Types of Crashes Module Description
IOSD Crash RP Cisco IOS Software runs as IOSD on a Linux kernel on RP.
SPA Driver Crash SIP Limited Cisco IOS Software runs to control SPA on SIP.
Cisco IOS XE Process Crash RP ESP SIP Several Cisco IOS XE Processes run on a Linux kernel. For example, the chassis manager, the forwarding manager, interface manager, and so on run on RP.
Cisco Quantum Flow Processor (QFP) Microcode Crash ESP The microcode runs on QFP. QFP is a packet forwarding ASICs on ESP.
Linux Kernel Crash RP ESP SIP Linux kernel runs on RP, ESP, and SIP.

Get Information About the Crash

If you encounter an unexpected reload of module, you must make sure that the console output, crashinfo file directory, and core dump file directory are available for troubleshooting. In order to determine the cause, the first step is to capture as much information about the problem as possible. This information is necessary to determine the cause of the problem:

  • Console logs — For more information, see Applying Correct Terminal Emulator Settings for Console Connections.

  • Syslog information — If you have set the router up to send logs to a syslog server, you are able to obtain information about what happened. For details, see How to Configure Cisco Devices for Syslog.

  • show platform — The show platform command displays the status for RPs, ESPs, SPAs, and the power supplies.

  • show tech-support — The show tech-support command is a compilation of many different commands that include show version and show running-config. When a router runs into problems, the Cisco Technical Assistance Center (TAC) engineer usually asks for this information to troubleshoot the hardware issue. You must collect the show tech-support before you do a reload or power-cycle because these actions can cause a loss of information about the problem.

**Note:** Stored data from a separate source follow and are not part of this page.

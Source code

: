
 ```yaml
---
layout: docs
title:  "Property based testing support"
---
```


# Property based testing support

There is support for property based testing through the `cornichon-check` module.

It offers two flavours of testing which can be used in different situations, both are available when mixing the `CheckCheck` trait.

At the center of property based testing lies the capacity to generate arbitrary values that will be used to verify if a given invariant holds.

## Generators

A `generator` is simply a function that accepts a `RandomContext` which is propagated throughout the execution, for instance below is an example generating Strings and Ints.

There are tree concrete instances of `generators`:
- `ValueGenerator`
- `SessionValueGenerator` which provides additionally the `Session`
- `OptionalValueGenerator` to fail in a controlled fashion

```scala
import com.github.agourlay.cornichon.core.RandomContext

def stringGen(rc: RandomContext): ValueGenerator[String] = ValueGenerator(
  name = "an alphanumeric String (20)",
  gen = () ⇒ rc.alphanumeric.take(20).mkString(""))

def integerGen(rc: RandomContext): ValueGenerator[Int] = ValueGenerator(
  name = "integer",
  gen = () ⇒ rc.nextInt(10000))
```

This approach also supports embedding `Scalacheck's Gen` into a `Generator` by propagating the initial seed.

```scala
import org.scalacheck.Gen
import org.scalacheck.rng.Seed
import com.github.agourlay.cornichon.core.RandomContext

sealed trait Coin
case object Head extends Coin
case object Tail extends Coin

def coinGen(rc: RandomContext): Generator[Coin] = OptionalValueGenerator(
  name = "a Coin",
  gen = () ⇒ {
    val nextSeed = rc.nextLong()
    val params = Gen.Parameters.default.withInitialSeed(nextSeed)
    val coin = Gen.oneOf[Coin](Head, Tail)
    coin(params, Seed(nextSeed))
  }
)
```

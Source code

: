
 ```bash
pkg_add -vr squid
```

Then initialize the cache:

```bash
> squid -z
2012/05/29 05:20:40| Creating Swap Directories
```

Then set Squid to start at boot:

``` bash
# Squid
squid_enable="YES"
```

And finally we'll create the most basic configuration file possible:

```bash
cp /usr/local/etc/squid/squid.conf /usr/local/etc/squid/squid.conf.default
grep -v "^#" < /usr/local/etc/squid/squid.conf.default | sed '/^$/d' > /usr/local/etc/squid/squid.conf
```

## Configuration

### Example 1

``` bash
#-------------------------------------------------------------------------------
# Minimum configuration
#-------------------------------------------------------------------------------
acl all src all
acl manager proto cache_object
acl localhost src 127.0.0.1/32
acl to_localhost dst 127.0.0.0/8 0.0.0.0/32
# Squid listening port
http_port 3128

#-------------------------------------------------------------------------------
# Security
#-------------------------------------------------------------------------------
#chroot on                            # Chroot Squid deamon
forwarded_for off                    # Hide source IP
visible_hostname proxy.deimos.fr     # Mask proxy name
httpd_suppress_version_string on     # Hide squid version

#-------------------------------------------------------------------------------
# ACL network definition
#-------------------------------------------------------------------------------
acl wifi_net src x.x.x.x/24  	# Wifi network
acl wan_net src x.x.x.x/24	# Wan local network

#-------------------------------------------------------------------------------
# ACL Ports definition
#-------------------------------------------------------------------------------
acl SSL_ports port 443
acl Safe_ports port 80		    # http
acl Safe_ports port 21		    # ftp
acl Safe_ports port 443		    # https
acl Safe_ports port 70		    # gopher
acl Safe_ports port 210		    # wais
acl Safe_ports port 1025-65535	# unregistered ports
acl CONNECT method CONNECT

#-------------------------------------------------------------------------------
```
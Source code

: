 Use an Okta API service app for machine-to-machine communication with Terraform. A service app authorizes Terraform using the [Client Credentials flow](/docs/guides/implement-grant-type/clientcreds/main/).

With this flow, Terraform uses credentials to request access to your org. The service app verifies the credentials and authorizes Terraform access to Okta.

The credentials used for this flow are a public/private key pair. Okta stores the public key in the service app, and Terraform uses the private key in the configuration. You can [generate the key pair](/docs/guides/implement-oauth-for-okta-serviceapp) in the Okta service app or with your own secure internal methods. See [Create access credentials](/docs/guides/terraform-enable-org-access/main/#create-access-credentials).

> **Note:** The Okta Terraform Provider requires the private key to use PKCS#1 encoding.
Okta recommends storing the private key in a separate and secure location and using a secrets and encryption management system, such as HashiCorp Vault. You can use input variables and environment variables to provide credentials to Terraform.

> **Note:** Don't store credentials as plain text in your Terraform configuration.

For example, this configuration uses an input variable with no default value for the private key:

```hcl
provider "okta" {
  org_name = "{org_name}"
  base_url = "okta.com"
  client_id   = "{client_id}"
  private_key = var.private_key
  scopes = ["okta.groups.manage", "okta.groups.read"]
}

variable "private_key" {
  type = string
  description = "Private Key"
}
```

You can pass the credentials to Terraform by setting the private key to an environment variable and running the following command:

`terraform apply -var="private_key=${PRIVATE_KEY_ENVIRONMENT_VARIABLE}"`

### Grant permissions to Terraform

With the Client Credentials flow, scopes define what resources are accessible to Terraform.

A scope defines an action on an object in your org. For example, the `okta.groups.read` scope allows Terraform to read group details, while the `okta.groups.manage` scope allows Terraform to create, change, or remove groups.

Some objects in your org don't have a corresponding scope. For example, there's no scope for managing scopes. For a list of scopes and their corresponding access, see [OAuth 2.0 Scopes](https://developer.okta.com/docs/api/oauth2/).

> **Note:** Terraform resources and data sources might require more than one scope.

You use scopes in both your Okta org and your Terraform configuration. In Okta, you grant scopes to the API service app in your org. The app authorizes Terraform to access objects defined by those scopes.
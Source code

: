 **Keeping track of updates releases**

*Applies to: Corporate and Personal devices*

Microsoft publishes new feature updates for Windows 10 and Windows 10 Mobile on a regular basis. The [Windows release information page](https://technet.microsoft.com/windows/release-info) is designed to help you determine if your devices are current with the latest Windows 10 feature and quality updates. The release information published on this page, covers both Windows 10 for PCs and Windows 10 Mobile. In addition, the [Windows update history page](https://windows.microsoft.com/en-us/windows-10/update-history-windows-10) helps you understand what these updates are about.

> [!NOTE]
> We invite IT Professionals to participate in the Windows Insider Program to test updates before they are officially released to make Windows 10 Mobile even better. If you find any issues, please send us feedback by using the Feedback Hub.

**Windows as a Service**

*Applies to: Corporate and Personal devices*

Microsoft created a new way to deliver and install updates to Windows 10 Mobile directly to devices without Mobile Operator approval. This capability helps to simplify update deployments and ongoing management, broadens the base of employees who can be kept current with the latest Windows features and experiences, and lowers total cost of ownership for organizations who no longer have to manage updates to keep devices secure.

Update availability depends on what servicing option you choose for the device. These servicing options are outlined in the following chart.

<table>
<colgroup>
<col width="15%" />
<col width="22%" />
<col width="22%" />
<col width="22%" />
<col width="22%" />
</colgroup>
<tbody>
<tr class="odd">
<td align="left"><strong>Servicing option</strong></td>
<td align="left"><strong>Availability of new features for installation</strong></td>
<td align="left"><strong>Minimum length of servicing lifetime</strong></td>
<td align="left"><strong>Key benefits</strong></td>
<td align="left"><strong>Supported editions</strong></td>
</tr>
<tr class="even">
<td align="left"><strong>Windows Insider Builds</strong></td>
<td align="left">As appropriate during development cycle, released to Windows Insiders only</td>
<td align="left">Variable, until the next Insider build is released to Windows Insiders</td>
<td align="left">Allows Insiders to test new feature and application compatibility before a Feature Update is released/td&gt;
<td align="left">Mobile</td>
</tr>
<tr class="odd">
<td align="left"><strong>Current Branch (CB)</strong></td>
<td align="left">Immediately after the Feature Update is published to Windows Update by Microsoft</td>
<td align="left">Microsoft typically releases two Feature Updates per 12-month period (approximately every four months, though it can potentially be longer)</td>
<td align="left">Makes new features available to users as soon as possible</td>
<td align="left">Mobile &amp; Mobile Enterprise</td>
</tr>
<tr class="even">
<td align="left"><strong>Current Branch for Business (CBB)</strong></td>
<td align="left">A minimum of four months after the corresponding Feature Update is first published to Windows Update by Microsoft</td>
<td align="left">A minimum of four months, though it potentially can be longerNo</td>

    Note: The show tech-support command does not include the show platform or show logging commands.

  • Boot Sequence Information — The complete bootup sequence if the router experiences boot errors.

  • Crashinfo file (if available) — See the Crashinfo File section.

  • Core Dump file (if available) — See the Core Dump File section.

  • Tracelog file (if available) — On the Cisco ASR 1000 Series Aggregation Services Routers, the trace logs of Cisco IOS XE processes are generated under harddisk:tracelogs (ASR 1006 or ASR 1004) or bootflash:tracelogs (ASR 1002) on the active RP. When the Cisco IOS XE processes crashes, the Cisco TAC engineer usually asks to collect this information in order to troubleshoot the issue.

Crashinfo File

When the IOSD or SPA driver crashes, a crashinfo file is generated under the location shown in Table 2.

Table 2 – Crashinfo File Location

Models Types of Crashes Crashinfo File Location
ASR 1002 IOSD Crash SPA Driver Crash bootflash: on the RP
ASR 1004 ASR 1006 IOSD Crash bootflash: on the RP
SPA Driver Crash harddisk: on the RP

Table 3 displays the crashinfo file names.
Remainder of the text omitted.